Initiée à l'art dramatique au conservatoire de la ville, elle poursuit ses études secondaires au lycée Henri-IV à Paris. Inscrite au cours Florent à 15 ans, elle rejoint ensuite l'école de Patrice Chéreau au Théâtre des Amandiers de Nanterre.

Après une brève apparition dans Le Faucon (Paul Boujenah, 1983), en partie tourné à Frémécourt, sa carrière débute avec Hôtel de France (1987), adapté par Chéreau d'une pièce d'Anton Tchekhov. La même année, elle interprète avec Jean-Pierre Bacri L'Anniversaire d'Harold Pinter au théâtre Tristan-Bernard, dans une mise en scène de Jean-Michel Ribes.

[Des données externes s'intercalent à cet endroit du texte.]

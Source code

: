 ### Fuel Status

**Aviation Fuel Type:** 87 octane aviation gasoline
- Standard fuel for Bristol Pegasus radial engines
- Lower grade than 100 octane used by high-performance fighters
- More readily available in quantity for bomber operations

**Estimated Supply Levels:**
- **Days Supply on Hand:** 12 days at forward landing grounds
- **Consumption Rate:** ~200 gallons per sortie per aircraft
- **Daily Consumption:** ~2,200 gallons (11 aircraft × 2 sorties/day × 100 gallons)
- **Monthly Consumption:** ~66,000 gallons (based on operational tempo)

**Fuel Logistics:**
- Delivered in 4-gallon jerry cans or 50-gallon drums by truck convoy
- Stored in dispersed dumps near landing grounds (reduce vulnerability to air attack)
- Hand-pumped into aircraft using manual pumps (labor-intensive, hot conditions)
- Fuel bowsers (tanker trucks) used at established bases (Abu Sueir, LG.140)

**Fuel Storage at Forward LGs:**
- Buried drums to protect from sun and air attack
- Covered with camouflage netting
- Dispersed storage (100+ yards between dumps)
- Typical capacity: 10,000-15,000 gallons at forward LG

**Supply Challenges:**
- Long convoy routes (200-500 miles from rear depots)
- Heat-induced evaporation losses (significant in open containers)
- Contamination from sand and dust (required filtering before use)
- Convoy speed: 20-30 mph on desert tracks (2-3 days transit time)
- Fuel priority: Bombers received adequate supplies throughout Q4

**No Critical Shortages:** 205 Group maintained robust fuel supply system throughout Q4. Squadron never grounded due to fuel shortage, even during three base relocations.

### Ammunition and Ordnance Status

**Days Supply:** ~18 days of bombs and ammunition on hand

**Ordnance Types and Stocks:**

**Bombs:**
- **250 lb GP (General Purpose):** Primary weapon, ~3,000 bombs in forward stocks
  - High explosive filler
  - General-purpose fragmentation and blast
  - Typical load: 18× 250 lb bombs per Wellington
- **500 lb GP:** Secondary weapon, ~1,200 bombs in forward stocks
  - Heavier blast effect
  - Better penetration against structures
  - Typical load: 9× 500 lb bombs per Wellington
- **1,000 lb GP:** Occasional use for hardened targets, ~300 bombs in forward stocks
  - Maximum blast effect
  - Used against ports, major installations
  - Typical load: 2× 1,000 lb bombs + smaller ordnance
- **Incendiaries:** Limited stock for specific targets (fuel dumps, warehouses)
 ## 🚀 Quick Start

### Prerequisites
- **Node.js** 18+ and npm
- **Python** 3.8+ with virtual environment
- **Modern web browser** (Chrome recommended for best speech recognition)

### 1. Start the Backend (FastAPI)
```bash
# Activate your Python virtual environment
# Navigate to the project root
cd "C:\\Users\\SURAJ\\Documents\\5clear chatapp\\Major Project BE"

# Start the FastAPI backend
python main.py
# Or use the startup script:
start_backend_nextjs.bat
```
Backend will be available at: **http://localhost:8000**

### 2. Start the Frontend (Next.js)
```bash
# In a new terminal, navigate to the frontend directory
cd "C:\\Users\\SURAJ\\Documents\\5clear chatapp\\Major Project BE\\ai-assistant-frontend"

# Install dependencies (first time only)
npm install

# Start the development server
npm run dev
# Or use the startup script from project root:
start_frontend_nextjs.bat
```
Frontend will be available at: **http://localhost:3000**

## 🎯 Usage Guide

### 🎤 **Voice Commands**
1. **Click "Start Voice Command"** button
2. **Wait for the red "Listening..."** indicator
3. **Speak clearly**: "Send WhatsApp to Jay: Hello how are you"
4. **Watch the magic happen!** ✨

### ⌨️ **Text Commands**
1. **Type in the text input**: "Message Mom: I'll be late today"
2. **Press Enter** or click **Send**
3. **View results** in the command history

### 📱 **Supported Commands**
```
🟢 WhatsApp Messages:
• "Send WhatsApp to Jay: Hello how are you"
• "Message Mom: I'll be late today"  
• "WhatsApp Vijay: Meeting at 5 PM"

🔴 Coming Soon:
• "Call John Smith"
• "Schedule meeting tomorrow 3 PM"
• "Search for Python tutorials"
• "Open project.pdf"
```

Dès lors, le duo vole de succès en succès. Il écrit la pièce Cuisine et dépendances, que Philippe Muyl porte au cinéma en 1992. Le César du meilleur scénario récompense en 1994 l'adaptation d'Intimate Exchanges d'Alan Ayckbourn pour Smoking/No smoking (Alain Resnais, 1993). Rebelote en 1997 pour Un air de famille (Cédric Klapish, 1996), en 1998 pour On connaît la chanson (Alain Resnais, 1996) – chacun des deux duettistes recevant par-dessus le marché une statuette en tant que meilleur second rôle –, puis en 2001 pour Le Goût des autres – qui lui vaut en plus une double nomination au titre de meilleure réalisatrice et de meilleure actrice dans un second rôle, ainsi qu'une nomination à l'Oscar du meilleur film étranger. Le jury du Festival de Cannes 2004 décerne à Jaoui et Bacri le Prix du meilleur scénario pour Comme une image, son deuxième film en tant que réalisatrice. Bien qu'ils se soient séparés en 2012, ils continuent à cosigner des scénarios qu'elle réalise (Au bout du conte, 2012 ; Place publique, 2018).

Mère adoptive d'une fille et d'un garçon, Agnès Jaoui est une femme engagée dans l'aide à l'enfance, la solidarité avec les réfugiés et la reconnaissance des intermittents du spectacle.